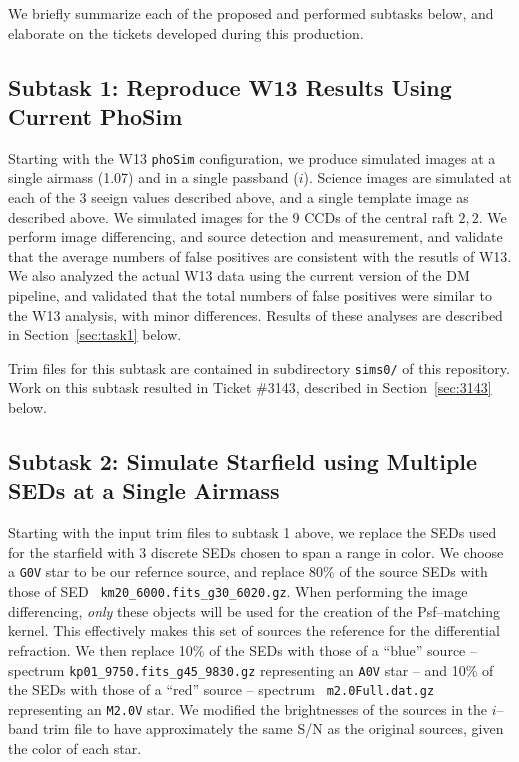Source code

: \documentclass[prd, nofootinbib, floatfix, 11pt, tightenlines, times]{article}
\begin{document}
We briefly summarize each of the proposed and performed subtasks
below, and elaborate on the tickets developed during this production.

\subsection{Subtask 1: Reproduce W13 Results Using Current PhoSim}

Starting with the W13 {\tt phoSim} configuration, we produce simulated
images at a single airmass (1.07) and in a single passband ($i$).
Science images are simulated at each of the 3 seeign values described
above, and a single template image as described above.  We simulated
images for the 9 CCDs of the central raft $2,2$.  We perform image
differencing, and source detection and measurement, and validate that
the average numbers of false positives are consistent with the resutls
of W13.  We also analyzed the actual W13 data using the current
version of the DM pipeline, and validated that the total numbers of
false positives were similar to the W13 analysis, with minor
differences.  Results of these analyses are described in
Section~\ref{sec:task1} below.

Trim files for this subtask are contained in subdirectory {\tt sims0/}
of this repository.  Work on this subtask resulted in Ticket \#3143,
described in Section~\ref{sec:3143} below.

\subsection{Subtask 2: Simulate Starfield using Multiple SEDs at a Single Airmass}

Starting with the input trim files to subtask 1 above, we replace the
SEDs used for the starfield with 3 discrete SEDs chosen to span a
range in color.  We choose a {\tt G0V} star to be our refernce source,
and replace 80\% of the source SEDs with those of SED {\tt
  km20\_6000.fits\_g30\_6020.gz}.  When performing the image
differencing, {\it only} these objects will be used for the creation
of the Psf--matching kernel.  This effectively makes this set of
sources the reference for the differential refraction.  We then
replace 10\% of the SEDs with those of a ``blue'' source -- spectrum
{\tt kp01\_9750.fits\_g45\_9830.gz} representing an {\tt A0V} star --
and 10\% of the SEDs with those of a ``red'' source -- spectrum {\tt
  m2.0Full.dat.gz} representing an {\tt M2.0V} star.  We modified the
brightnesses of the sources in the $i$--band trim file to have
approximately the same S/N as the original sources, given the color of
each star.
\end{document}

========

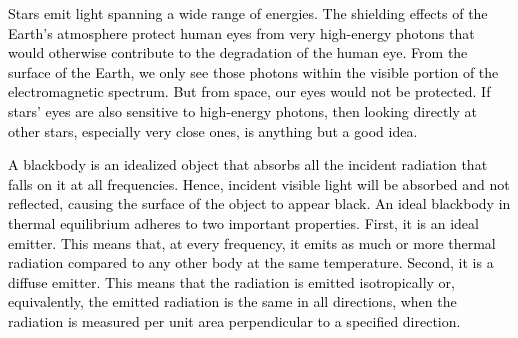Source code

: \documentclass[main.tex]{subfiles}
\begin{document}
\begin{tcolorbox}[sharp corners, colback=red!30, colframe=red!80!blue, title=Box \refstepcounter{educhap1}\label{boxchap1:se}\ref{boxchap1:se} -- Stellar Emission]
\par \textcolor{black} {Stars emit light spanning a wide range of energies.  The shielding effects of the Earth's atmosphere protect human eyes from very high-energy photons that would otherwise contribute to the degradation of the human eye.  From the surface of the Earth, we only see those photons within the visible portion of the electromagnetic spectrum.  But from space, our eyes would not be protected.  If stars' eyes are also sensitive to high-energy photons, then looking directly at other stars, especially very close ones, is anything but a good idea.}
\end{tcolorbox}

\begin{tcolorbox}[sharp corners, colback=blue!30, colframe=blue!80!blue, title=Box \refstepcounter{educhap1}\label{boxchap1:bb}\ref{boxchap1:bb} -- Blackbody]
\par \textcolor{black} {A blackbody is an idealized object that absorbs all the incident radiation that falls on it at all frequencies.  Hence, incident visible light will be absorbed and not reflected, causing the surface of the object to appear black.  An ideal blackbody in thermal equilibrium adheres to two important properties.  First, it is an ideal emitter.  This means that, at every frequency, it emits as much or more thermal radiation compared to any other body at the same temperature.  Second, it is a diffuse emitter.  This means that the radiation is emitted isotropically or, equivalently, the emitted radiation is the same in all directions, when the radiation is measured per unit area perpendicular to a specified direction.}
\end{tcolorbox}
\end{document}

========

#### WHAT IS REQUIRED:
Which lines above contain the word "then"? Show each of them.

#### ANSWER TO THIS PROBLEM:
sources the reference for the differential refraction.  We then
\par \textcolor{black} {Stars emit light spanning a wide range of energies.  The shielding effects of the Earth's atmosphere protect human eyes from very high-energy photons that would otherwise contribute to the degradation of the human eye.  From the surface of the Earth, we only see those photons within the visible portion of the electromagnetic spectrum.  But from space, our eyes would not be protected.  If stars' eyes are also sensitive to high-energy photons, then looking directly at other stars, especially very close ones, is anything but a good idea.}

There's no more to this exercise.